INSTRUCTIONS TO FOLLOW:
Show me each line of the listing below where the word "desired" appears.

──────── SOURCE RECORDS

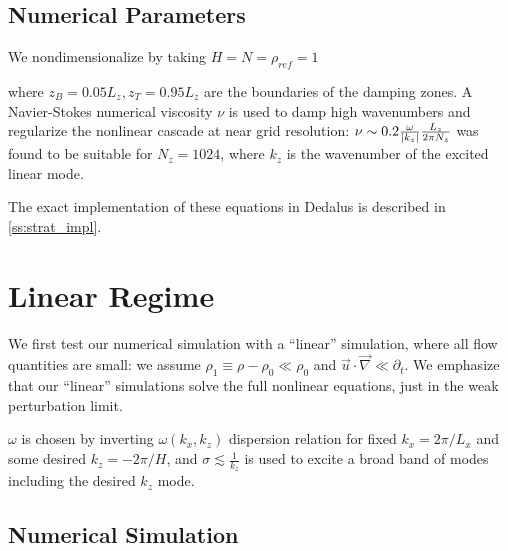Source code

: \documentclass[twocolumn,
        nofootinbib,
        usenames, %
        dvipsnames %
    ]{revtex4-1}%
\DeclarePairedDelimiter\abs{\lvert}{\rvert}
\begin{document}
\subsection{Numerical Parameters}\label{ss:numerics}

We nondimensionalize by taking $H = N = \rho_{ref} = 1$

where $z_B = 0.05L_z, z_T = 0.95L_z$ are the boundaries of the damping zones. A
Navier-Stokes numerical viscosity $\nu$ is used to damp high wavenumbers and
regularize the nonlinear cascade at near grid resolution: $\nu \sim 0.2
\frac{\omega}{\abs*{k_z}}\frac{L_z}{2\pi N_z}$ was found to be suitable for $N_z
= 1024$, where $k_z$ is the wavenumber of the excited linear mode.


The exact implementation of these equations in Dedalus is described in
\autoref{ss:strat_impl}.

\section{Linear Regime}\label{s:lin}

We first test our numerical simulation with a ``linear'' simulation, where
all flow quantities are small: we assume  $\rho_1 \equiv \rho - \rho_0 \ll
\rho_0$ and $\vec{u} \cdot \vec{\nabla} \ll \partial_t$. We emphasize that our
``linear'' simulations solve the full nonlinear equations, just in the weak
perturbation limit.

$\omega$ is chosen by inverting $\omega(k_x, k_z)$ dispersion relation for fixed
$k_x = 2\pi / L_x$ and some desired $k_z = -2\pi/H$, and $\sigma \lesssim
\frac{1}{k_z}$ is used to excite a broad band of modes including the desired
$k_z$ mode.

\subsection{Numerical Simulation}\label{ss:lin_ns}
\end{document}
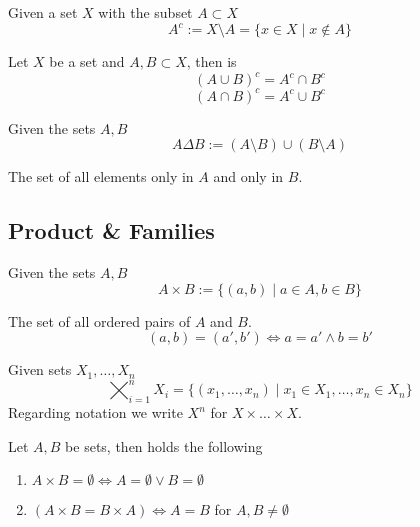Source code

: \begin{definition}
   Given a set \(X\) with the subset \(A \subset X\)
   \[A^c := X \setminus A = \{x \in X \mid x \not\in A\}\]
\end{definition}

\begin{proposition}
   Let \(X\) be a set and \(A, B \subset X\), then is
   \[(A \cup B)^c = A^c \cap B^c\]
   \[(A \cap B)^c = A^c \cup B^c\]
\end{proposition}

\begin{definition}
   Given the sets \(A, B\)
   \[A \Delta B := (A \setminus B) \cup (B \setminus A)\]
\end{definition}
\begin{remark}
   The set of all elements only in \(A\) and only in \(B\).
\end{remark}

\subsection{Product \& Families}
\begin{definition}
   Given the sets \(A, B\)
   \[A \times B := \{(a, b) \mid a \in A, b \in B\}\]
\end{definition}
\begin{remark}
   The set of all ordered pairs of \(A\) and \(B\).
   \[(a, b) = (a', b') \iff a = a' \land b = b'\]
\end{remark}
\begin{remark}
   Given sets \(X_1, \ldots, X_n\)
   \[\bigtimes_{i=1}^n X_i = \{(x_1, \ldots, x_n) \mid x_1 \in X_1, \ldots, x_n \in X_n\}\]
   Regarding notation we write \(X^n\) for \(X \times \ldots \times X\).
\end{remark}

\begin{proposition}
   Let \(A, B\) be sets, then holds the following
   \begin{enumerate}[label=\roman*, align=Center]
      \item \(A \times B = \emptyset \iff A = \emptyset \lor B = \emptyset\)
      \item \((A \times B = B \times A) \iff A = B\) for \(A, B \neq \emptyset\)
   \end{enumerate}
\end{proposition}

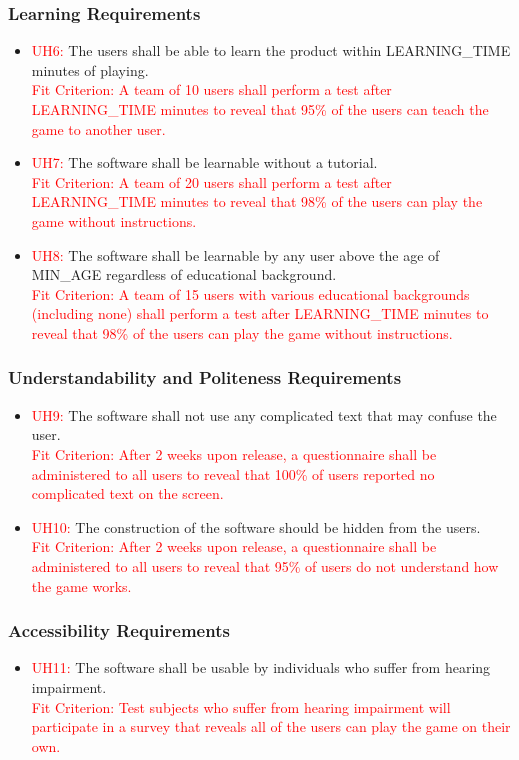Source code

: \documentclass[12pt, titlepage]{article}
\begin{document}
\subsubsection{Learning Requirements}
\begin{itemize}
\item \textcolor{red}{UH6: }The users shall be able to learn the product within LEARNING\_TIME minutes of playing.\\
\textcolor{red}{Fit Criterion: A team of 10 users shall perform a test after LEARNING\_TIME minutes to reveal that 95\% of the users can teach the game to another user.}
\item \textcolor{red}{UH7: }The software shall be learnable without a tutorial.\\
\textcolor{red}{Fit Criterion: A team of 20 users shall perform a test after LEARNING\_TIME minutes to reveal that 98\% of the users can play the game without instructions.}
\item \textcolor{red}{UH8: }The software shall be learnable by any user above the age of MIN\_AGE regardless of educational background.\\
\textcolor{red}{Fit Criterion: A team of 15 users with various educational backgrounds (including none) shall perform a test after LEARNING\_TIME minutes to reveal that 98\% of the users can play the game without instructions.}
\end{itemize}

\subsubsection{Understandability and Politeness Requirements}
\begin{itemize}
\item \textcolor{red}{UH9: }The software shall not use any complicated text that may confuse the user.\\
\textcolor{red}{Fit Criterion: After 2 weeks upon release, a questionnaire shall be administered to all users to reveal that 100\% of users reported no complicated text on the screen.}
\item \textcolor{red}{UH10: }The construction of the software should be hidden from the users.\\
\textcolor{red}{Fit Criterion: After 2 weeks upon release, a questionnaire shall be administered to all users to reveal that 95\% of users do not understand how the game works.}
\end{itemize}

\subsubsection{Accessibility Requirements}
\begin{itemize}
\item \textcolor{red}{UH11: }The software shall be usable by individuals who suffer from hearing impairment.\\
\textcolor{red}{Fit Criterion: Test subjects who suffer from hearing impairment will participate in a survey that reveals all of the users can play the game on their own.}
\end{itemize}
\end{document}
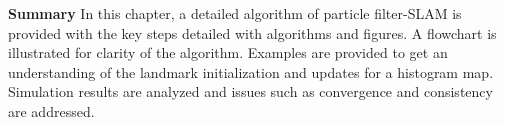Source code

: \textbf{Summary}
In this chapter, a detailed algorithm of particle filter-SLAM is provided with the key steps detailed with algorithms and figures. A flowchart is illustrated for clarity of the algorithm. Examples are provided to get an understanding of the landmark initialization and updates for a histogram map. Simulation results are analyzed and issues such as convergence and consistency are addressed.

────────────────

FINISHED TASK:
$k_x = 2\pi / L_x$ and some desired $k_z = -2\pi/H$, and $\sigma \lesssim
\frac{1}{k_z}$ is used to excite a broad band of modes including the desired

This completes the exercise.